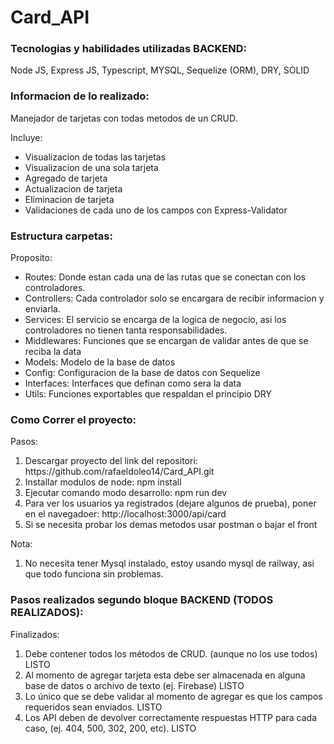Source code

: # Card_API

<h3>Tecnologias y habilidades utilizadas BACKEND:</h3> 
Node JS, Express JS, Typescript, MYSQL, Sequelize (ORM), DRY, SOLID

<h3>Informacion de lo realizado:</h3> 
Manejador de tarjetas con todas metodos de un CRUD.

Incluye:
<ul>
    <li>Visualizacion de todas las tarjetas</li>
    <li>Visualizacion de una sola tarjeta</li>
    <li>Agregado de tarjeta</li>
    <li>Actualizacion de tarjeta</li>
    <li>Eliminacion de tarjeta</li>
    <li>Validaciones de cada uno de los campos con Express-Validator</li>
</ul>

<h3>Estructura carpetas:</h3> 

Proposito:
<ul>
    <li>Routes: Donde estan cada una de las rutas que se conectan con los controladores.</li>
    <li>Controllers: Cada controlador solo se encargara de recibir informacion y enviarla.</li>
    <li>Services: El servicio se encarga de la logica de negocio, asi los controladores no tienen tanta responsabilidades.</li>
    <li>Middlewares: Funciones que se encargan de validar antes de que se reciba la data</li>
    <li>Models: Modelo de la base de datos</li>
    <li>Config: Configuracion de la base de datos con Sequelize</li>
    <li>Interfaces: Interfaces que definan como sera la data</li>
    <li>Utils: Funciones exportables que respaldan el principio DRY</li>
</ul>

<h3>Como Correr el proyecto:</h3> 

Pasos:
<ol>
    <li>Descargar proyecto del link del repositori: https://github.com/rafaeldoleo14/Card_API.git</li>
    <li>Installar modulos de node: npm install</li>
    <li>Ejecutar comando modo desarrollo: npm run dev</li>
    <li>Para ver los usuarios ya registrados (dejare algunos de prueba), poner en el navegadoer: http://localhost:3000/api/card</li>
    <li>Si se necesita probar los demas metodos usar postman o bajar el front</li>
</ol>

Nota:
<ol>
    <li>No necesita tener Mysql instalado, estoy usando mysql de railway, asi que todo funciona sin problemas.</li>
</ol>

<h3>Pasos realizados segundo bloque BACKEND (TODOS REALIZADOS):</h3> 

Finalizados:
<ol>
    <li>Debe contener todos los métodos de CRUD. (aunque no los use todos) LISTO</li>
    <li>Al momento de agregar tarjeta esta debe ser almacenada en alguna base de
        datos o archivo de texto (ej. Firebase) LISTO</li>
    <li>Lo único que se debe validar al momento de agregar es que los campos
        requeridos sean enviados. LISTO</li>
    <li>Los API deben de devolver correctamente respuestas HTTP para cada caso, (ej.
        404, 500, 302, 200, etc). LISTO
    </li>
</ol>
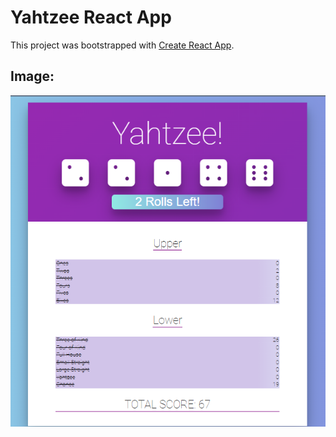 # Yahtzee React App

This project was bootstrapped with [Create React App](https://github.com/facebook/create-react-app).

## Image:
![Yahtzee](yahtzee2.png)


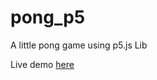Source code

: # pong_p5
A little pong game using p5.js Lib

Live demo [here](https://shadosky.github.io/pong_p5/)
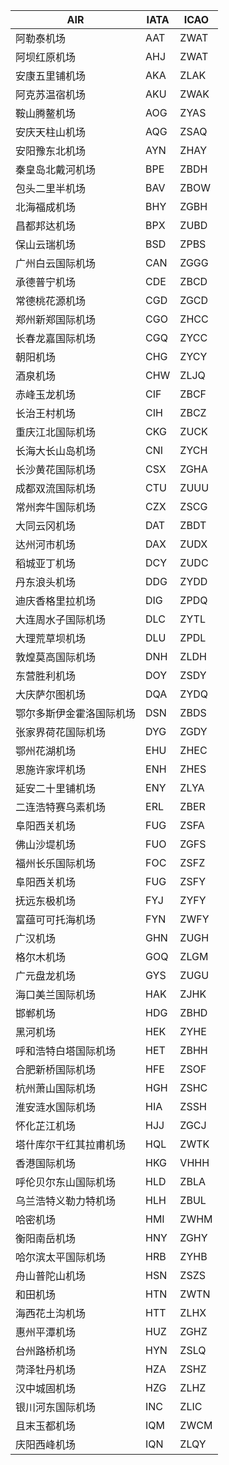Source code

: | AIR | IATA | ICAO |
|-----|-----|-----|
| 阿勒泰机场 | AAT | ZWAT |
| 阿坝红原机场 | AHJ | ZWAT |
| 安康五里铺机场 | AKA | ZLAK |
| 阿克苏温宿机场 | AKU | ZWAK |
| 鞍山腾鳌机场 | AOG | ZYAS |
| 安庆天柱山机场 | AQG | ZSAQ |
| 安阳豫东北机场 | AYN | ZHAY |
| 秦皇岛北戴河机场 | BPE | ZBDH |
| 包头二里半机场 | BAV | ZBOW |
| 北海福成机场 | BHY | ZGBH |
| 昌都邦达机场 | BPX | ZUBD |
| 保山云瑞机场 | BSD | ZPBS |
| 广州白云国际机场 | CAN | ZGGG |
| 承德普宁机场 | CDE | ZBCD |
| 常德桃花源机场 | CGD | ZGCD |
| 郑州新郑国际机场 | CGO | ZHCC |
| 长春龙嘉国际机场 | CGQ | ZYCC |
| 朝阳机场 | CHG | ZYCY |
| 酒泉机场 | CHW | ZLJQ |
| 赤峰玉龙机场 | CIF | ZBCF |
| 长治王村机场 | CIH | ZBCZ |
| 重庆江北国际机场 | CKG | ZUCK |
| 长海大长山岛机场 | CNI | ZYCH |
| 长沙黄花国际机场 | CSX | ZGHA |
| 成都双流国际机场 | CTU | ZUUU |
| 常州奔牛国际机场 | CZX | ZSCG |
| 大同云冈机场 | DAT | ZBDT |
| 达州河市机场 | DAX | ZUDX |
| 稻城亚丁机场 | DCY | ZUDC |
| 丹东浪头机场 | DDG | ZYDD |
| 迪庆香格里拉机场 | DIG | ZPDQ |
| 大连周水子国际机场 | DLC | ZYTL |
| 大理荒草坝机场 | DLU | ZPDL |
| 敦煌莫高国际机场 | DNH | ZLDH |
| 东营胜利机场 | DOY | ZSDY |
| 大庆萨尔图机场 | DQA | ZYDQ |
| 鄂尔多斯伊金霍洛国际机场 | DSN | ZBDS |
| 张家界荷花国际机场 | DYG | ZGDY |
| 鄂州花湖机场 | EHU | ZHEC |
| 恩施许家坪机场 | ENH | ZHES |
| 延安二十里铺机场 | ENY | ZLYA |
| 二连浩特赛乌素机场 | ERL | ZBER |
| 阜阳西关机场 | FUG | ZSFA |
| 佛山沙堤机场 | FUO | ZGFS |
| 福州长乐国际机场 | FOC | ZSFZ |
| 阜阳西关机场 | FUG | ZSFY |
| 抚远东极机场 | FYJ | ZYFY |
| 富蕴可可托海机场 | FYN | ZWFY |
| 广汉机场 | GHN | ZUGH |
| 格尔木机场 | GOQ | ZLGM |
| 广元盘龙机场 | GYS | ZUGU |
| 海口美兰国际机场 | HAK | ZJHK |
| 邯郸机场 | HDG | ZBHD |
| 黑河机场 | HEK | ZYHE |
| 呼和浩特白塔国际机场 | HET | ZBHH |
| 合肥新桥国际机场 | HFE | ZSOF |
| 杭州萧山国际机场 | HGH | ZSHC |
| 淮安涟水国际机场 | HIA | ZSSH |
| 怀化芷江机场 | HJJ | ZGCJ |
| 塔什库尔干红其拉甫机场 | HQL | ZWTK |
| 香港国际机场 | HKG | VHHH |
| 呼伦贝尔东山国际机场 | HLD | ZBLA |
| 乌兰浩特义勒力特机场 | HLH | ZBUL |
| 哈密机场 | HMI | ZWHM |
| 衡阳南岳机场 | HNY | ZGHY |
| 哈尔滨太平国际机场 | HRB | ZYHB |
| 舟山普陀山机场 | HSN | ZSZS |
| 和田机场 | HTN | ZWTN |
| 海西花土沟机场 | HTT | ZLHX |
| 惠州平潭机场 | HUZ | ZGHZ |
| 台州路桥机场 | HYN | ZSLQ |
| 菏泽牡丹机场 | HZA | ZSHZ |
| 汉中城固机场 | HZG | ZLHZ |
| 银川河东国际机场 | INC | ZLIC |
| 且末玉都机场 | IQM | ZWCM |
| 庆阳西峰机场 | IQN | ZLQY |

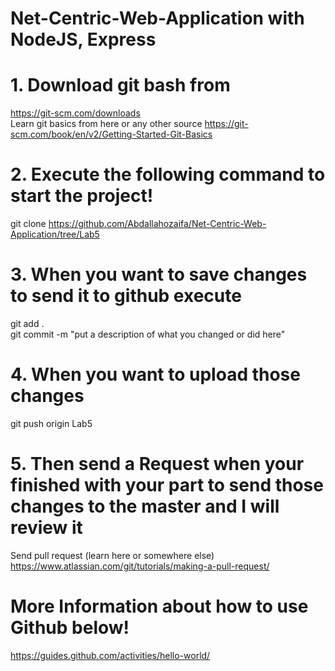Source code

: # Net-Centric-Web-Application with NodeJS, Express

# 1. Download git bash from
https://git-scm.com/downloads <br>
Learn git basics from here or any other source https://git-scm.com/book/en/v2/Getting-Started-Git-Basics

# 2. Execute the following command to start the project!
git clone https://github.com/Abdallahozaifa/Net-Centric-Web-Application/tree/Lab5

# 3. When you want to save changes to send it to github execute
git add . <br>
git commit -m "put a description of what you changed or did here"

# 4. When you want to upload those changes 
git push origin Lab5

# 5. Then send a Request when your finished with your part to send those changes to the master and I will review it
Send pull request (learn here or somewhere else) https://www.atlassian.com/git/tutorials/making-a-pull-request/

# More Information about how to use Github below!
https://guides.github.com/activities/hello-world/

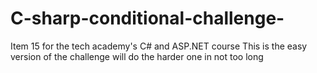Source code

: # C-sharp-conditional-challenge-
Item 15 for the tech academy's C# and ASP.NET course
This is the easy version of the challenge will do the harder one in not too long
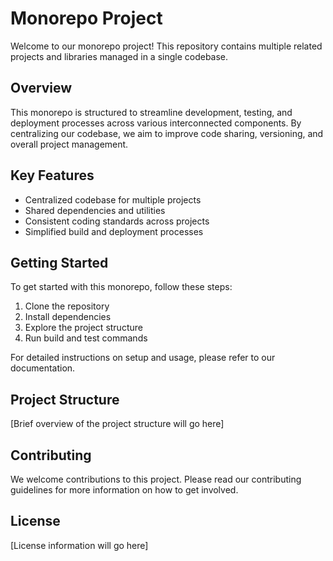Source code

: # Monorepo Project

Welcome to our monorepo project! This repository contains multiple related projects and libraries managed in a single codebase.

## Overview

This monorepo is structured to streamline development, testing, and deployment processes across various interconnected components. By centralizing our codebase, we aim to improve code sharing, versioning, and overall project management.

## Key Features

- Centralized codebase for multiple projects
- Shared dependencies and utilities
- Consistent coding standards across projects
- Simplified build and deployment processes

## Getting Started

To get started with this monorepo, follow these steps:

1. Clone the repository
2. Install dependencies
3. Explore the project structure
4. Run build and test commands

For detailed instructions on setup and usage, please refer to our documentation.

## Project Structure

[Brief overview of the project structure will go here]

## Contributing

We welcome contributions to this project. Please read our contributing guidelines for more information on how to get involved.

## License

[License information will go here]

<!-- CHANGELOG_AUTH_TOKEN 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 -->
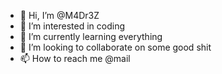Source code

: - 👋 Hi, I’m @M4Dr3Z
- 👀 I’m interested in coding
- 🌱 I’m currently learning everything
- 💞️ I’m looking to collaborate on some good shit
- 📫 How to reach me @mail
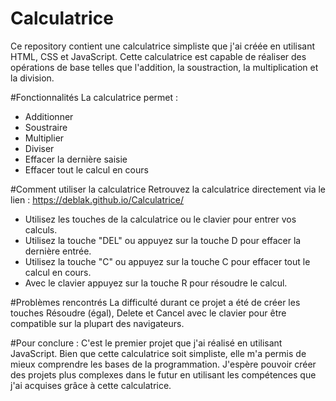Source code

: # Calculatrice
Ce repository contient une calculatrice simpliste que j'ai créée en utilisant HTML, CSS et JavaScript. Cette calculatrice est capable de réaliser des opérations de base telles que l'addition, la soustraction, la multiplication et la division.

#Fonctionnalités
La calculatrice permet :
- Additionner
- Soustraire
- Multiplier
- Diviser
- Effacer la dernière saisie
- Effacer tout le calcul en cours

#Comment utiliser la calculatrice
Retrouvez la calculatrice directement via le lien : https://deblak.github.io/Calculatrice/

- Utilisez les touches de la calculatrice ou le clavier pour entrer vos calculs.
- Utilisez la touche "DEL" ou appuyez sur la touche D pour effacer la dernière entrée.
- Utilisez la touche "C" ou appuyez sur la touche C pour effacer tout le calcul en cours.
- Avec le clavier appuyez sur la touche R pour résoudre le calcul.

#Problèmes rencontrés
La difficulté durant ce projet a été de créer les touches Résoudre (égal), Delete et Cancel avec le clavier pour être compatible sur la plupart des navigateurs. 

#Pour conclure :
C'est le premier projet que j'ai réalisé en utilisant JavaScript. Bien que cette calculatrice soit simpliste, elle m'a permis de mieux comprendre les bases de la programmation. J'espère pouvoir créer des projets plus complexes dans le futur en utilisant les compétences que j'ai acquises grâce à cette calculatrice.
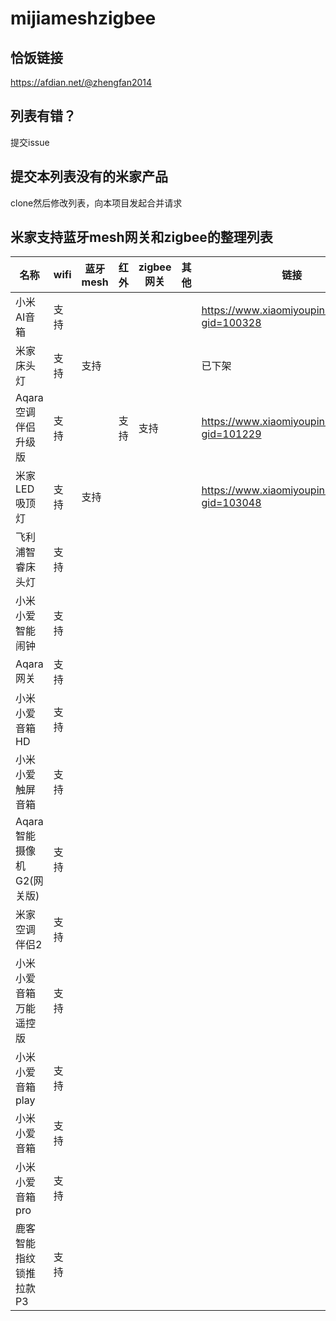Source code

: # mijiameshzigbee
## 恰饭链接
https://afdian.net/@zhengfan2014
## 列表有错？
提交issue
## 提交本列表没有的米家产品
clone然后修改列表，向本项目发起合并请求

## 米家支持蓝牙mesh网关和zigbee的整理列表

名称 | wifi | 蓝牙mesh | 红外 | zigbee网关 | 其他 | 链接
----| ----- | -------- | ----| ---------- | ---- | ----
小米AI音箱 | 支持 | | | | | https://www.xiaomiyoupin.com/detail?gid=100328
米家床头灯 | 支持 | 支持 | | | |  已下架
Aqara空调伴侣升级版 | 支持 | | 支持 | 支持 | | https://www.xiaomiyoupin.com/detail?gid=101229
米家LED吸顶灯 | 支持 | 支持 | | | | https://www.xiaomiyoupin.com/detail?gid=103048
飞利浦智睿床头灯 | 支持 
小米小爱智能闹钟 | 支持
Aqara网关 | 支持
小米小爱音箱HD | 支持
小米小爱触屏音箱 | 支持
Aqara智能摄像机G2(网关版) | 支持
米家空调伴侣2 | 支持
小米小爱音箱万能遥控版 | 支持
小米小爱音箱play | 支持
小米小爱音箱 | 支持
小米小爱音箱pro | 支持
鹿客智能指纹锁推拉款P3 | 支持
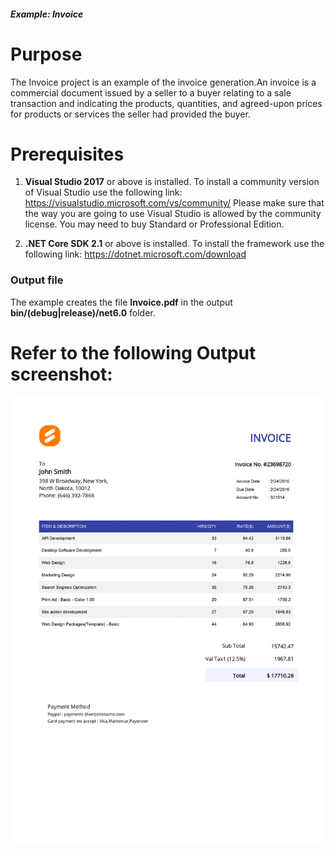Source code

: ##### Example: Invoice

# Purpose
The Invoice project is an example of the invoice generation.An invoice is a commercial document issued by a seller to a buyer relating to a sale transaction and indicating the products, quantities, and agreed-upon prices for products or services the seller had provided the buyer.


# Prerequisites
1) **Visual Studio 2017** or above is installed.
   To install a community version of Visual Studio use the following link: https://visualstudio.microsoft.com/vs/community/
   Please make sure that the way you are going to use Visual Studio is allowed by the community license. You may need to buy Standard or Professional Edition.

2) **.NET Core SDK 2.1** or above is installed.
   To install the framework use the following link: https://dotnet.microsoft.com/download


### Output file
The example creates the file **Invoice.pdf** in the output **bin/(debug|release)/net6.0** folder.

# Refer to the following Output screenshot:

![Output image](https://github.com/SyncfusionExamples/PDF-real-time-Examples/blob/master/Invoice/Invoice/Result/invoice.jpg)
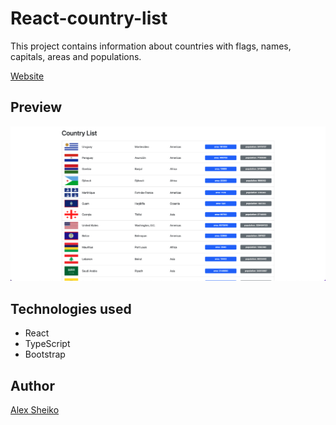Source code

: # React-country-list

This project contains information about countries with flags, names, capitals, areas and populations.

[Website](https://alex-sheiko.github.io/react-country-list/)

## Preview

![Image](https://github.com/Alex-Sheiko/react-country-list/blob/main/preview/react-country-list.png)

## Technologies used

- React
- TypeScript
- Bootstrap

## Author

[Alex Sheiko](https://github.com/Alex-Sheiko)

────

## PROBLEM DESCRIPTION
Skip the pictures and restate exactly the lines from the beginning of the listing to the line with "<li>Models: Modelo de", that line included.

## EXPECTED OUTPUT
Source code

: # Card_API

<h3>Tecnologias y habilidades utilizadas BACKEND:</h3> 
Node JS, Express JS, Typescript, MYSQL, Sequelize (ORM), DRY, SOLID

<h3>Informacion de lo realizado:</h3> 
Manejador de tarjetas con todas metodos de un CRUD.

Incluye:
<ul>
    <li>Visualizacion de todas las tarjetas</li>
    <li>Visualizacion de una sola tarjeta</li>
    <li>Agregado de tarjeta</li>
    <li>Actualizacion de tarjeta</li>
    <li>Eliminacion de tarjeta</li>
    <li>Validaciones de cada uno de los campos con Express-Validator</li>
</ul>

<h3>Estructura carpetas:</h3> 

Proposito:
<ul>
    <li>Routes: Donde estan cada una de las rutas que se conectan con los controladores.</li>
    <li>Controllers: Cada controlador solo se encargara de recibir informacion y enviarla.</li>
    <li>Services: El servicio se encarga de la logica de negocio, asi los controladores no tienen tanta responsabilidades.</li>
    <li>Middlewares: Funciones que se encargan de validar antes de que se reciba la data</li>
    <li>Models: Modelo de la base de datos</li>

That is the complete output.